Dataset entries
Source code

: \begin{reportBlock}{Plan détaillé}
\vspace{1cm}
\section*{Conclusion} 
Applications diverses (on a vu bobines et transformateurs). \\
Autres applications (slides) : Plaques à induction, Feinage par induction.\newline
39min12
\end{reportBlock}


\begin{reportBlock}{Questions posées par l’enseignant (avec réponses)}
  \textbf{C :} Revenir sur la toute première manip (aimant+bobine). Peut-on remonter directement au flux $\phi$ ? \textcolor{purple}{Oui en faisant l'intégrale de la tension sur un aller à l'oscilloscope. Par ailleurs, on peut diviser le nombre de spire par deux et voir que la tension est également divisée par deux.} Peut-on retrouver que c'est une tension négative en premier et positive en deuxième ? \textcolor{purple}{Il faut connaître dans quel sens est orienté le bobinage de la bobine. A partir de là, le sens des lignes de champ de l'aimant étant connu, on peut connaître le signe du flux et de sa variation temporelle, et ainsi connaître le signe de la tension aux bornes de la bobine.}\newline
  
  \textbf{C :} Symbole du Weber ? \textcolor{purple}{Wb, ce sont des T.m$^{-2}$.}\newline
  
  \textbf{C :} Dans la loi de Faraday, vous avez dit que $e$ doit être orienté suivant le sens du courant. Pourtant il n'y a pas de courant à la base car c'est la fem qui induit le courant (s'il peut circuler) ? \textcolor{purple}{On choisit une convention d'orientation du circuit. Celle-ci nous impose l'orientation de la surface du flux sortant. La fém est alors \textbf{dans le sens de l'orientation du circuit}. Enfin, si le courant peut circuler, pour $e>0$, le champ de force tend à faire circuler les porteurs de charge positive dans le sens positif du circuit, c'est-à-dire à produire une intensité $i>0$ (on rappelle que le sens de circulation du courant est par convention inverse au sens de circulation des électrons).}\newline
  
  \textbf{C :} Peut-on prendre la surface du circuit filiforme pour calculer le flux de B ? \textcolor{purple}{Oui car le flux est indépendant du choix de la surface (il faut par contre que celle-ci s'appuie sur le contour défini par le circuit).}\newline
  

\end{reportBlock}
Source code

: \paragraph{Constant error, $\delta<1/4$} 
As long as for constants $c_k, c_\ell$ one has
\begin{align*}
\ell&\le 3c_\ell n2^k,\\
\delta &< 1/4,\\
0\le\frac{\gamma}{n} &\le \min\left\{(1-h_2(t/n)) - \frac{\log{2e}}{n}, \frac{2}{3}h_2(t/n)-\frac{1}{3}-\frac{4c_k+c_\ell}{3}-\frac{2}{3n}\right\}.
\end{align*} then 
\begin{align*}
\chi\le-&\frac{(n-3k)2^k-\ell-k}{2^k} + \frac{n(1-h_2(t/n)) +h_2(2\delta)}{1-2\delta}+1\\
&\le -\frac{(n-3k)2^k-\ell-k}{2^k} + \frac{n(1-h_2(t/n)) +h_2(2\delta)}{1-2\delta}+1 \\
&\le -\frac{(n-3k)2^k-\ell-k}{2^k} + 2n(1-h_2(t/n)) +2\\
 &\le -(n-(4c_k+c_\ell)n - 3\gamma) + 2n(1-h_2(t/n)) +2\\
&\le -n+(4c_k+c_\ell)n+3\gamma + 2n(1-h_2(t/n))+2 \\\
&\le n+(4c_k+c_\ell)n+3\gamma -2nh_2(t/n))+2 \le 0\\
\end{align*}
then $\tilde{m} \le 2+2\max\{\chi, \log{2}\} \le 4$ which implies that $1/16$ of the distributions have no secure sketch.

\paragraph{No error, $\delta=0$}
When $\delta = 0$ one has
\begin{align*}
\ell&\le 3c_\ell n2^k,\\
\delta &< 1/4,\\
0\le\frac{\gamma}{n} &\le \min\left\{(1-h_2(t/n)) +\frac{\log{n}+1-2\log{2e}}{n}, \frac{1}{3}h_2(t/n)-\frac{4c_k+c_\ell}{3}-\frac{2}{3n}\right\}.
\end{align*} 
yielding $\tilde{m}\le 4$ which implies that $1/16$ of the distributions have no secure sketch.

* _Task requirements_
Tally the lines of the records that contain the word "have" and state the total alone.

* _Solution to the exercise_
2